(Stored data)
**********

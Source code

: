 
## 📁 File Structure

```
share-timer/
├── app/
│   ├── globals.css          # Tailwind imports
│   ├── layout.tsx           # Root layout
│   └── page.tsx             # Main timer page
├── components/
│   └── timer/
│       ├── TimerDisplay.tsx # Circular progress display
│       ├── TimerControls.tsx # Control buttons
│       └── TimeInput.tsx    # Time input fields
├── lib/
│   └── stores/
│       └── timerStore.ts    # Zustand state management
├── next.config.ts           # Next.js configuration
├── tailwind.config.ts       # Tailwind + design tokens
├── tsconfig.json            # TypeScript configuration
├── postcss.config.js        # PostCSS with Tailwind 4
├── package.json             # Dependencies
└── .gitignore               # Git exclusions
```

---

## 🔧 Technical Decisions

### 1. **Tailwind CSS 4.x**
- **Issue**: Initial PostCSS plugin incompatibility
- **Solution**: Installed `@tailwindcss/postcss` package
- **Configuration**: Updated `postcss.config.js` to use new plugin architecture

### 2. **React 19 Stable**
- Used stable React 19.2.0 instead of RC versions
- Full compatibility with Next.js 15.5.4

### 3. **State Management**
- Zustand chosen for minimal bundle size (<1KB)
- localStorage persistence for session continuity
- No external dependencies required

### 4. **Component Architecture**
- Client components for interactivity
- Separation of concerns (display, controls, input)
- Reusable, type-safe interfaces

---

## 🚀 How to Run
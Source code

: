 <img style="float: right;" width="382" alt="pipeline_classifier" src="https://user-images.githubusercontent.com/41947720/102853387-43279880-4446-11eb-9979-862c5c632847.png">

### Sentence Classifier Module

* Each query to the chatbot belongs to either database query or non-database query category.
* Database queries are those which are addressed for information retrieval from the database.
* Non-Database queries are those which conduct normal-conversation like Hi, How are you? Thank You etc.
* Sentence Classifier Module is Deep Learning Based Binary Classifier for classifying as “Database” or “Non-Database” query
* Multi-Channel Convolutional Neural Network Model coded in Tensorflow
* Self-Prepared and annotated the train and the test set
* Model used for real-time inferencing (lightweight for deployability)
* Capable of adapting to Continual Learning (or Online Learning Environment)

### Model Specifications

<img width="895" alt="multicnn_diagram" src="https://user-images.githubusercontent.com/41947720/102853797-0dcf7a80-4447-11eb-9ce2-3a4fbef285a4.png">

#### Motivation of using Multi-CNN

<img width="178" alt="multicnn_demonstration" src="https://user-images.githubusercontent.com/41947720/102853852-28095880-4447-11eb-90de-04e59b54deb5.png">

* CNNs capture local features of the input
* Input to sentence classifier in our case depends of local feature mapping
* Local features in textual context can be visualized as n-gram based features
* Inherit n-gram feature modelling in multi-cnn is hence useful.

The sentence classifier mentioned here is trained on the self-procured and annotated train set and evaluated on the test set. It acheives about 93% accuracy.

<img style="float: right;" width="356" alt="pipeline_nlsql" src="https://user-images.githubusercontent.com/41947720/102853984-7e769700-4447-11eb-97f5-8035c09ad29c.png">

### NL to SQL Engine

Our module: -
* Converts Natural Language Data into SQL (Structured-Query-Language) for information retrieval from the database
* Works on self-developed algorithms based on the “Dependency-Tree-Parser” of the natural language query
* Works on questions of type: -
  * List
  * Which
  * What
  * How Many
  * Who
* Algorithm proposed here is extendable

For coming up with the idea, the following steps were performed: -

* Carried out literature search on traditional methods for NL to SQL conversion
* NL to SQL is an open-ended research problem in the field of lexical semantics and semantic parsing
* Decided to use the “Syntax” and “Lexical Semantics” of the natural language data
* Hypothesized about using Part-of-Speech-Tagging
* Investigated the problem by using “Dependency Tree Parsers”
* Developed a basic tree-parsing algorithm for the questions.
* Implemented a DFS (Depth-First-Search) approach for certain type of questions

**********

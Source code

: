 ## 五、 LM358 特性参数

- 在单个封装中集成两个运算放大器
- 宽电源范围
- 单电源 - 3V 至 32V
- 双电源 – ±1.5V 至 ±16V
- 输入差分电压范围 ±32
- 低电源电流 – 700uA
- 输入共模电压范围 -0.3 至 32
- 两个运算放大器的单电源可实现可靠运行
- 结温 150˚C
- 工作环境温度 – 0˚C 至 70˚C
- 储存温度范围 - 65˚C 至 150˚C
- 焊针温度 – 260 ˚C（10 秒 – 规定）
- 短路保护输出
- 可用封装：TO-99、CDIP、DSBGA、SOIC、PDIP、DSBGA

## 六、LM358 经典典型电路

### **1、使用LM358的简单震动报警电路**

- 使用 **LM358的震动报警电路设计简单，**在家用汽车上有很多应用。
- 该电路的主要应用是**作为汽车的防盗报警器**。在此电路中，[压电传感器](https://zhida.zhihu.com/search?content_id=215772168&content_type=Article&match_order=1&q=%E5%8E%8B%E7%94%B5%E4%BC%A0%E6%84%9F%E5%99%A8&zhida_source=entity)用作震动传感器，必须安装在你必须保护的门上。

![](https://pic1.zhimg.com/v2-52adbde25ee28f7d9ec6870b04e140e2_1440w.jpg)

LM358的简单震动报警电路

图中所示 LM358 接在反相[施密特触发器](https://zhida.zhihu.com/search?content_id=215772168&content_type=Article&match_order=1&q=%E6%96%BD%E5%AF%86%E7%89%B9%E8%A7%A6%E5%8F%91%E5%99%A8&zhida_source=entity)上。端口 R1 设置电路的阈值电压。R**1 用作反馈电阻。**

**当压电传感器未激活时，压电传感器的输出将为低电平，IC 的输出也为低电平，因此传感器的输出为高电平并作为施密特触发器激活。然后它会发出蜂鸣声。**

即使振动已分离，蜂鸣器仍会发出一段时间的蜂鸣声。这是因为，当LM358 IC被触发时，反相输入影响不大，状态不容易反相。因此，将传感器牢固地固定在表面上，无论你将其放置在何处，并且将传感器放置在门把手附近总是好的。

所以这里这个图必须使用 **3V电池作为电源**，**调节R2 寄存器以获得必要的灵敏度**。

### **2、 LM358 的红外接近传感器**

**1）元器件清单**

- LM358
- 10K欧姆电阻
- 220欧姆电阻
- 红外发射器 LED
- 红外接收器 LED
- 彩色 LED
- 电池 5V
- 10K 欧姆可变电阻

**********

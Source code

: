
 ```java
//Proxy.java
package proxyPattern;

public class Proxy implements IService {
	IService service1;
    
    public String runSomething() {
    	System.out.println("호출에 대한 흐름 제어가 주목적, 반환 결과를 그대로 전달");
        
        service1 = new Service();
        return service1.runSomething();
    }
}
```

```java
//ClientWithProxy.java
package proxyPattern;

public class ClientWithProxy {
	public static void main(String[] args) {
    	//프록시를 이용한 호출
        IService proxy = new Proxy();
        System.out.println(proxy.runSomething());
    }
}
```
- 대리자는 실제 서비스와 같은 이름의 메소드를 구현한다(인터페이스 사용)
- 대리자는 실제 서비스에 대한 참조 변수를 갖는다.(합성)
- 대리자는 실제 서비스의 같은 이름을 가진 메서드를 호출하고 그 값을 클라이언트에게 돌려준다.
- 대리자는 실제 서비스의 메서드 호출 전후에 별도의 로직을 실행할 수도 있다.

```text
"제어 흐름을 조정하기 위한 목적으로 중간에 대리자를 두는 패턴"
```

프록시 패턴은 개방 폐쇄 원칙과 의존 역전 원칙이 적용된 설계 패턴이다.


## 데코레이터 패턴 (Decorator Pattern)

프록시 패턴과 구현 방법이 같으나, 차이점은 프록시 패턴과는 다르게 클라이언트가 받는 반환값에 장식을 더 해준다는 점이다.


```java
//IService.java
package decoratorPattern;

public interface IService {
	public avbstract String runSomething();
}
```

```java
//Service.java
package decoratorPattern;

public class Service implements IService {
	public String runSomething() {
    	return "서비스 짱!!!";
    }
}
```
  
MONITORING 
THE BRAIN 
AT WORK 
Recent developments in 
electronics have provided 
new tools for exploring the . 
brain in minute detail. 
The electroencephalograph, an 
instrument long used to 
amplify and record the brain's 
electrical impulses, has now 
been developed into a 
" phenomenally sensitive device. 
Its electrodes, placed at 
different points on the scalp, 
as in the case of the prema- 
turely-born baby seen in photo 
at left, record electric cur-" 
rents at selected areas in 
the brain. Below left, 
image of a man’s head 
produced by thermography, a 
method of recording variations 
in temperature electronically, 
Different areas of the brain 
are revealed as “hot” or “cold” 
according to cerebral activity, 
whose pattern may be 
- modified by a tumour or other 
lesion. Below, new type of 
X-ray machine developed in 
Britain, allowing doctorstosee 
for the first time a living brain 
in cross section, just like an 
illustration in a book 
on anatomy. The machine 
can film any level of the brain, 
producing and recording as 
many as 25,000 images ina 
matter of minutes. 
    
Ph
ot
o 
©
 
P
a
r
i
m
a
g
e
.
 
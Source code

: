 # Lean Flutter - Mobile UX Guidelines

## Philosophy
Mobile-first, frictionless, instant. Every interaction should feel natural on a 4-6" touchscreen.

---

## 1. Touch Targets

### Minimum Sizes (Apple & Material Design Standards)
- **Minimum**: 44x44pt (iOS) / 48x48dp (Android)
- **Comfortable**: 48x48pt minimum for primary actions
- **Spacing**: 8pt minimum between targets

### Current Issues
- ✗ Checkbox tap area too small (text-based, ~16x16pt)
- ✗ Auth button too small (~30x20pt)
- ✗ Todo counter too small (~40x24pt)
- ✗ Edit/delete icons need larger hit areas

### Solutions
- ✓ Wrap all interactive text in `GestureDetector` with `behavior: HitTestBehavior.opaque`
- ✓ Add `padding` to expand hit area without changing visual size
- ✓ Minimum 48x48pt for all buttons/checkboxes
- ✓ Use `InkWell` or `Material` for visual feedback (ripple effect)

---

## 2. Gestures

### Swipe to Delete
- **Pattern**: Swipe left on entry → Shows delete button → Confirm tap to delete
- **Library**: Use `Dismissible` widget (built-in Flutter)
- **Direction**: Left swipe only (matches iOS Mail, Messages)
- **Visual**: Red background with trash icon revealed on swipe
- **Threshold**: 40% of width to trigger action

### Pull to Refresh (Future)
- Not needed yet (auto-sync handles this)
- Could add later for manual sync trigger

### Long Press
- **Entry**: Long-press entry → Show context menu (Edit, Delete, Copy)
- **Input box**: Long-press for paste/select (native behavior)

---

**********

WHAT IS NEEDED: From the records above, extract exactly and only the lines that begin at the line with "- 输入共模电压范围 -0.3 至 32" and stop after the line with "- 10K 欧姆可变电阻".

REPLY:
- 输入共模电压范围 -0.3 至 32
- 两个运算放大器的单电源可实现可靠运行
- 结温 150˚C
- 工作环境温度 – 0˚C 至 70˚C
- 储存温度范围 - 65˚C 至 150˚C
- 焊针温度 – 260 ˚C（10 秒 – 规定）
- 短路保护输出
- 可用封装：TO-99、CDIP、DSBGA、SOIC、PDIP、DSBGA

## 六、LM358 经典典型电路

### **1、使用LM358的简单震动报警电路**

- 使用 **LM358的震动报警电路设计简单，**在家用汽车上有很多应用。
- 该电路的主要应用是**作为汽车的防盗报警器**。在此电路中，[压电传感器](https://zhida.zhihu.com/search?content_id=215772168&content_type=Article&match_order=1&q=%E5%8E%8B%E7%94%B5%E4%BC%A0%E6%84%9F%E5%99%A8&zhida_source=entity)用作震动传感器，必须安装在你必须保护的门上。

![](https://pic1.zhimg.com/v2-52adbde25ee28f7d9ec6870b04e140e2_1440w.jpg)

LM358的简单震动报警电路

图中所示 LM358 接在反相[施密特触发器](https://zhida.zhihu.com/search?content_id=215772168&content_type=Article&match_order=1&q=%E6%96%BD%E5%AF%86%E7%89%B9%E8%A7%A6%E5%8F%91%E5%99%A8&zhida_source=entity)上。端口 R1 设置电路的阈值电压。R**1 用作反馈电阻。**

**当压电传感器未激活时，压电传感器的输出将为低电平，IC 的输出也为低电平，因此传感器的输出为高电平并作为施密特触发器激活。然后它会发出蜂鸣声。**

即使振动已分离，蜂鸣器仍会发出一段时间的蜂鸣声。这是因为，当LM358 IC被触发时，反相输入影响不大，状态不容易反相。因此，将传感器牢固地固定在表面上，无论你将其放置在何处，并且将传感器放置在门把手附近总是好的。

所以这里这个图必须使用 **3V电池作为电源**，**调节R2 寄存器以获得必要的灵敏度**。

### **2、 LM358 的红外接近传感器**

**1）元器件清单**

- LM358
- 10K欧姆电阻
- 220欧姆电阻
- 红外发射器 LED
- 红外接收器 LED
- 彩色 LED
- 电池 5V
- 10K 欧姆可变电阻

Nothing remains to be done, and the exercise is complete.